[Problem description] Line by line, retype the material exactly and leave each picture out.

[Records for the task]
• • • • • • •

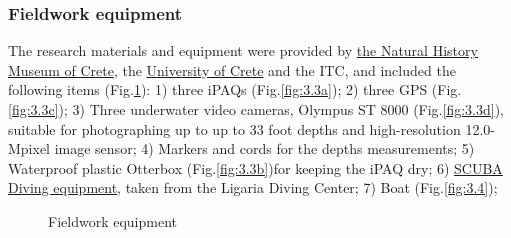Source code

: \documentclass[10pt, a4paper]{article}
\begin{document}
\subsubsection{Fieldwork equipment}
The research materials and equipment were provided by \href{http://www.nhmc.uoc.gr/index-2.htm}{the Natural History Museum of Crete}, the \href{http://www.uoc.gr/Department/index.html}{University of Crete} and the ITC, and included the following items (Fig.\ref{fig:3.3}): 1) three iPAQs (Fig.\ref{fig:3.3a}); 2)
three GPS (Fig.\ref{fig:3.3c}); 3) Three underwater video cameras, Olympus ST 8000  (Fig.\ref{fig:3.3d}), suitable for
photographing up to up to 33 foot depths and high-resolution 12.0-Mpixel image sensor; 4)
Markers and cords for the depths measurements; 5) Waterproof plastic Otterbox  (Fig.\ref{fig:3.3b})for keeping the
iPAQ dry; 6) \href{http://www.padi.com/scuba/}{SCUBA Diving equipment}, taken from the Ligaria Diving Center; 7) Boat (Fig.\ref{fig:3.4}); 

\begin{figure}[h]
	\centering
	\caption{Fieldwork equipment}
	\label{fig:3.3}
\end{figure}
\end{document}
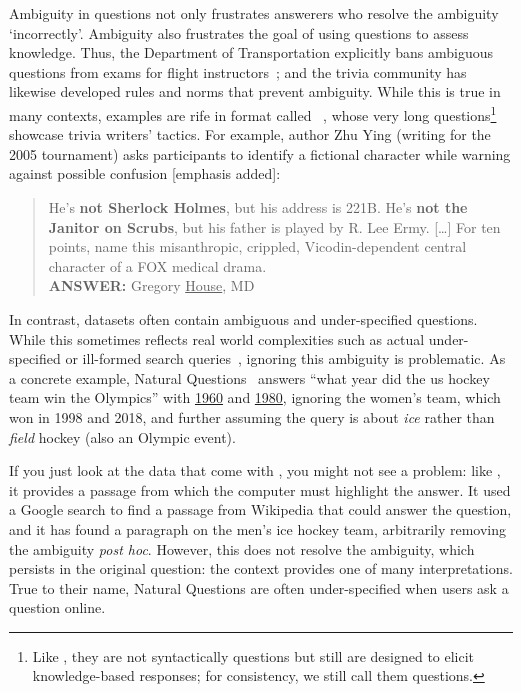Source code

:Ambiguity in questions not only frustrates answerers who resolve the ambiguity `incorrectly'.
Ambiguity also frustrates the goal of using questions to assess knowledge.
Thus, the  Department of Transportation explicitly bans ambiguous questions from exams for flight instructors~\cite{dot-08}; and the trivia community has likewise developed rules and norms that prevent ambiguity.
While this is true in many contexts, examples are rife in format called \qb{}~\cite{boyd-graber-12}, whose very long questions\footnote{Like \jeopardy{}, they are not syntactically questions but still are designed to elicit knowledge-based responses; for consistency, we still call them questions.} showcase trivia writers' tactics.
For example, \qb{} author Zhu Ying (writing for the 2005  tournament) asks participants to identify a fictional character while warning against possible confusion [emphasis added]:
\begin{quote}
 He's {\bf not Sherlock Holmes}, but his address is 221B. He's {\bf not the Janitor on Scrubs}, but his father is played by R. Lee Ermy. [\dots] For ten points, name this misanthropic, crippled, Vicodin-dependent central character of a FOX medical drama. \\
{\bf ANSWER:} Gregory \underline{House}, MD
\end{quote}

In contrast, \qa{} datasets often contain ambiguous and
under-specified questions.
While this sometimes reflects real world complexities such as actual
under-specified or ill-formed search
queries~\citep{faruqui-18,kwiatkowski-19}, ignoring this ambiguity is
problematic.
As a concrete example, Natural Questions~\cite[\nq{}]{kwiatkowski-19} answers ``what year did the us hockey team win the Olympics'' with \underline{1960} and \underline{1980}, ignoring the  women's team, which won in 1998 and 2018, and further assuming the query is about \emph{ice} rather than \emph{field} hockey (also an Olympic event).

If you just look at the data that come with \nq{}, you might not see a problem: like \squad{}, it provides a passage from which the computer must highlight the answer.
%
It used a Google search to find a passage from Wikipedia that could answer the question, and it has found a paragraph on the men's ice hockey team, arbitrarily removing the ambiguity \textit{post hoc}.
%
However, this does not resolve the ambiguity, which persists in the original question: the context provides one of many interpretations.
%
True to their name, Natural Questions are often under-specified when users ask a question online.

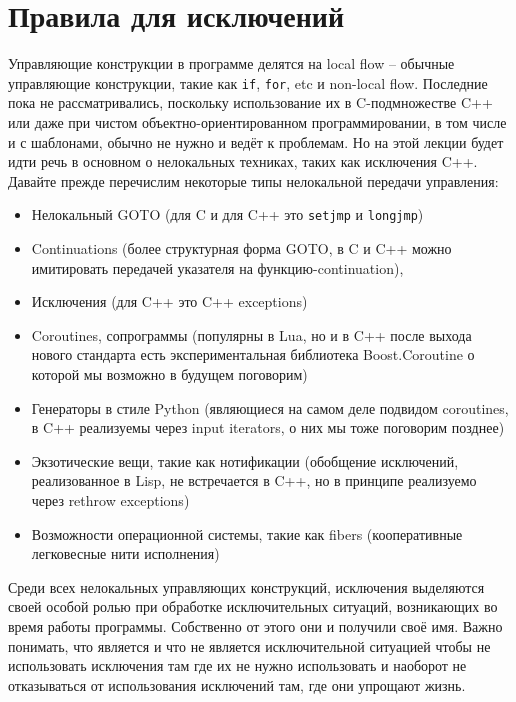 \documentclass[a4paper,12pt,oneside]{article}
\begin{document}
\pagebreak
\section{Правила для исключений}

Управляющие конструкции в программе делятся на local flow -- обычные управляющие конструкции, такие как \lstinline!if!, \lstinline!for!, etc и non-local flow. Последние пока не рассматривались, поскольку использование их в C-подмножестве C++ или даже при чистом объектно-ориентированном программировании, в том числе и с шаблонами, обычно не нужно и ведёт к проблемам. Но на этой лекции будет идти речь в основном о нелокальных техниках, таких как исключения C++. Давайте прежде перечислим некоторые типы нелокальной передачи управления:

\begin{itemize}
\item
Нелокальный GOTO (для C и для C++ это \lstinline!setjmp! и \lstinline!longjmp!)
\item
Continuations (более структурная форма GOTO, в C и C++ можно имитировать передачей указателя на функцию-continuation), 
\item
Исключения (для C++ это C++ exceptions)
\item
Coroutines, сопрограммы (популярны в Lua, но и в C++ после выхода нового стандарта есть экспериментальная библиотека Boost.Coroutine о которой мы возможно в будущем поговорим)
\item
Генераторы в стиле Python (являющиеся на самом деле подвидом coroutines, в C++ реализуемы через input iterators, о них мы тоже поговорим позднее)
\item
Экзотические вещи, такие как нотификации (обобщение исключений, реализованное в Lisp, не встречается в C++, но в принципе реализуемо через rethrow exceptions)
\item
Возможности операционной системы, такие как fibers (кооперативные легковесные нити исполнения)
\end{itemize}

Среди всех нелокальных управляющих конструкций, исключения выделяются своей особой ролью при обработке исключительных ситуаций, возникающих во время работы программы. Собственно от этого они и получили своё имя. Важно понимать, что является и что не является исключительной ситуацией чтобы не использовать исключения там где их не нужно использовать и наоборот не отказываться от использования исключений там, где они упрощают жизнь.
\end{document}
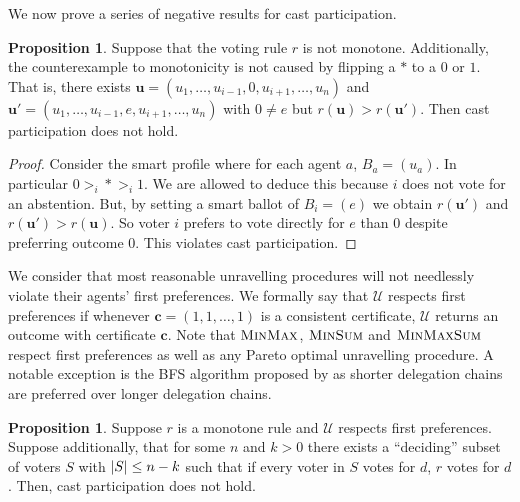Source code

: \documentclass[11pt,a4paper, titlepage]{article}
\DeclarePairedDelimiter\abs{\lvert}{\rvert}
\theoremstyle{definition}
\newtheorem{proposition}[theorem]{Proposition}
\let\vec\mathbf
\begin{document}
We now prove a series of negative results for cast participation.



\begin{proposition} Suppose that the voting rule $r$ is not monotone. Additionally, the counterexample to monotonicity is not caused by flipping a $*$ to a $0$ or $1$. 
That is, there exists $\vec{u} = (u_1, \ldots, u_{i-1}, 0, u_{i+1}, \ldots, u_n)$ and $\vec{u}' = (u_1, \ldots, u_{i-1}, e, u_{i+1}, \ldots, u_n)$ with $0 \neq e$ but $r(\vec{u}) > r(\vec{u}')$. 
Then cast participation does not hold.
\end{proposition}

\begin{proof}
    Consider the smart profile where for each agent $a$, $B_a = (u_a)$. 
    In particular $0 >_i * >_i 1$. We are allowed to deduce this because $i$ does not vote for an abstention.
    But, by setting a smart ballot of $B_i = (e)$ we obtain $r(\vec{u}')$ and $ r(\vec{u}') > r(\vec{u})$. So voter $i$ prefers to vote directly for $e$ than $0$ despite preferring outcome $0$.
    This violates cast participation.
\end{proof}

We consider that most reasonable unravelling procedures will not needlessly violate their agents' first preferences. 
We formally say that $\mathcal{U}$ respects first preferences if whenever $\vec{c} = (1, 1, \ldots, 1)$ is a consistent certificate, $\mathcal{U}$ returns an outcome with certificate $\vec{c}$. 
Note that $\textsc{MinMax}$, $\textsc{MinSum}$ and $\textsc{MinMaxSum}$ respect first preferences as well as any Pareto optimal unravelling procedure. A notable exception is the BFS algorithm proposed by \citeauthor{kotsialou} as shorter delegation chains are preferred over longer delegation chains.

\begin{proposition}
    Suppose $r$ is a monotone rule and $\mathcal{U}$ respects first preferences. Suppose additionally, that for some $n$ and $k > 0$ there exists a ``deciding'' subset of voters $S$ with $\abs{S} \leq n - k$ such that if every voter in $S$ votes for $d$, $r$ votes for $d$.
    Then, cast participation does not hold.
\end{proposition}
\end{document}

• • • • • • •

[Response below]
Source code

: \documentclass[10pt, a4paper]{article}
\begin{document}
\subsubsection{Fieldwork equipment}
The research materials and equipment were provided by \href{http://www.nhmc.uoc.gr/index-2.htm}{the Natural History Museum of Crete}, the \href{http://www.uoc.gr/Department/index.html}{University of Crete} and the ITC, and included the following items (Fig.\ref{fig:3.3}): 1) three iPAQs (Fig.\ref{fig:3.3a}); 2)
three GPS (Fig.\ref{fig:3.3c}); 3) Three underwater video cameras, Olympus ST 8000  (Fig.\ref{fig:3.3d}), suitable for
photographing up to up to 33 foot depths and high-resolution 12.0-Mpixel image sensor; 4)
Markers and cords for the depths measurements; 5) Waterproof plastic Otterbox  (Fig.\ref{fig:3.3b})for keeping the
iPAQ dry; 6) \href{http://www.padi.com/scuba/}{SCUBA Diving equipment}, taken from the Ligaria Diving Center; 7) Boat (Fig.\ref{fig:3.4}); 

\begin{figure}[h]
	\centering
	\caption{Fieldwork equipment}
	\label{fig:3.3}
\end{figure}
\end{document}
Source code

:Ambiguity in questions not only frustrates answerers who resolve the ambiguity `incorrectly'.
Ambiguity also frustrates the goal of using questions to assess knowledge.
Thus, the  Department of Transportation explicitly bans ambiguous questions from exams for flight instructors~\cite{dot-08}; and the trivia community has likewise developed rules and norms that prevent ambiguity.
While this is true in many contexts, examples are rife in format called \qb{}~\cite{boyd-graber-12}, whose very long questions\footnote{Like \jeopardy{}, they are not syntactically questions but still are designed to elicit knowledge-based responses; for consistency, we still call them questions.} showcase trivia writers' tactics.
For example, \qb{} author Zhu Ying (writing for the 2005  tournament) asks participants to identify a fictional character while warning against possible confusion [emphasis added]:
\begin{quote}
 He's {\bf not Sherlock Holmes}, but his address is 221B. He's {\bf not the Janitor on Scrubs}, but his father is played by R. Lee Ermy. [\dots] For ten points, name this misanthropic, crippled, Vicodin-dependent central character of a FOX medical drama. \\
{\bf ANSWER:} Gregory \underline{House}, MD
\end{quote}

In contrast, \qa{} datasets often contain ambiguous and
under-specified questions.
While this sometimes reflects real world complexities such as actual
under-specified or ill-formed search
queries~\citep{faruqui-18,kwiatkowski-19}, ignoring this ambiguity is
problematic.
As a concrete example, Natural Questions~\cite[\nq{}]{kwiatkowski-19} answers ``what year did the us hockey team win the Olympics'' with \underline{1960} and \underline{1980}, ignoring the  women's team, which won in 1998 and 2018, and further assuming the query is about \emph{ice} rather than \emph{field} hockey (also an Olympic event).

If you just look at the data that come with \nq{}, you might not see a problem: like \squad{}, it provides a passage from which the computer must highlight the answer.
%
It used a Google search to find a passage from Wikipedia that could answer the question, and it has found a paragraph on the men's ice hockey team, arbitrarily removing the ambiguity \textit{post hoc}.
%
However, this does not resolve the ambiguity, which persists in the original question: the context provides one of many interpretations.
%
True to their name, Natural Questions are often under-specified when users ask a question online.

 \documentclass[a4paper,12pt,oneside]{article}
\begin{document}
\pagebreak
\section{Правила для исключений}

Управляющие конструкции в программе делятся на local flow -- обычные управляющие конструкции, такие как \lstinline!if!, \lstinline!for!, etc и non-local flow. Последние пока не рассматривались, поскольку использование их в C-подмножестве C++ или даже при чистом объектно-ориентированном программировании, в том числе и с шаблонами, обычно не нужно и ведёт к проблемам. Но на этой лекции будет идти речь в основном о нелокальных техниках, таких как исключения C++. Давайте прежде перечислим некоторые типы нелокальной передачи управления:

\begin{itemize}
\item
Нелокальный GOTO (для C и для C++ это \lstinline!setjmp! и \lstinline!longjmp!)
\item
Continuations (более структурная форма GOTO, в C и C++ можно имитировать передачей указателя на функцию-continuation), 
\item
Исключения (для C++ это C++ exceptions)
\item
Coroutines, сопрограммы (популярны в Lua, но и в C++ после выхода нового стандарта есть экспериментальная библиотека Boost.Coroutine о которой мы возможно в будущем поговорим)
\item
Генераторы в стиле Python (являющиеся на самом деле подвидом coroutines, в C++ реализуемы через input iterators, о них мы тоже поговорим позднее)
\item
Экзотические вещи, такие как нотификации (обобщение исключений, реализованное в Lisp, не встречается в C++, но в принципе реализуемо через rethrow exceptions)
\item
Возможности операционной системы, такие как fibers (кооперативные легковесные нити исполнения)
\end{itemize}

Среди всех нелокальных управляющих конструкций, исключения выделяются своей особой ролью при обработке исключительных ситуаций, возникающих во время работы программы. Собственно от этого они и получили своё имя. Важно понимать, что является и что не является исключительной ситуацией чтобы не использовать исключения там где их не нужно использовать и наоборот не отказываться от использования исключений там, где они упрощают жизнь.
\end{document}
Source code

: \documentclass[11pt,a4paper, titlepage]{article}
\DeclarePairedDelimiter\abs{\lvert}{\rvert}
\theoremstyle{definition}
\newtheorem{proposition}[theorem]{Proposition}
\let\vec\mathbf
\begin{document}
We now prove a series of negative results for cast participation.



\begin{proposition} Suppose that the voting rule $r$ is not monotone. Additionally, the counterexample to monotonicity is not caused by flipping a $*$ to a $0$ or $1$. 
That is, there exists $\vec{u} = (u_1, \ldots, u_{i-1}, 0, u_{i+1}, \ldots, u_n)$ and $\vec{u}' = (u_1, \ldots, u_{i-1}, e, u_{i+1}, \ldots, u_n)$ with $0 \neq e$ but $r(\vec{u}) > r(\vec{u}')$. 
Then cast participation does not hold.
\end{proposition}

\begin{proof}
    Consider the smart profile where for each agent $a$, $B_a = (u_a)$. 
    In particular $0 >_i * >_i 1$. We are allowed to deduce this because $i$ does not vote for an abstention.
    But, by setting a smart ballot of $B_i = (e)$ we obtain $r(\vec{u}')$ and $ r(\vec{u}') > r(\vec{u})$. So voter $i$ prefers to vote directly for $e$ than $0$ despite preferring outcome $0$.
    This violates cast participation.
\end{proof}

We consider that most reasonable unravelling procedures will not needlessly violate their agents' first preferences. 
We formally say that $\mathcal{U}$ respects first preferences if whenever $\vec{c} = (1, 1, \ldots, 1)$ is a consistent certificate, $\mathcal{U}$ returns an outcome with certificate $\vec{c}$. 
Note that $\textsc{MinMax}$, $\textsc{MinSum}$ and $\textsc{MinMaxSum}$ respect first preferences as well as any Pareto optimal unravelling procedure. A notable exception is the BFS algorithm proposed by \citeauthor{kotsialou} as shorter delegation chains are preferred over longer delegation chains.

\begin{proposition}
    Suppose $r$ is a monotone rule and $\mathcal{U}$ respects first preferences. Suppose additionally, that for some $n$ and $k > 0$ there exists a ``deciding'' subset of voters $S$ with $\abs{S} \leq n - k$ such that if every voter in $S$ votes for $d$, $r$ votes for $d$.
    Then, cast participation does not hold.
\end{proposition}
\end{document}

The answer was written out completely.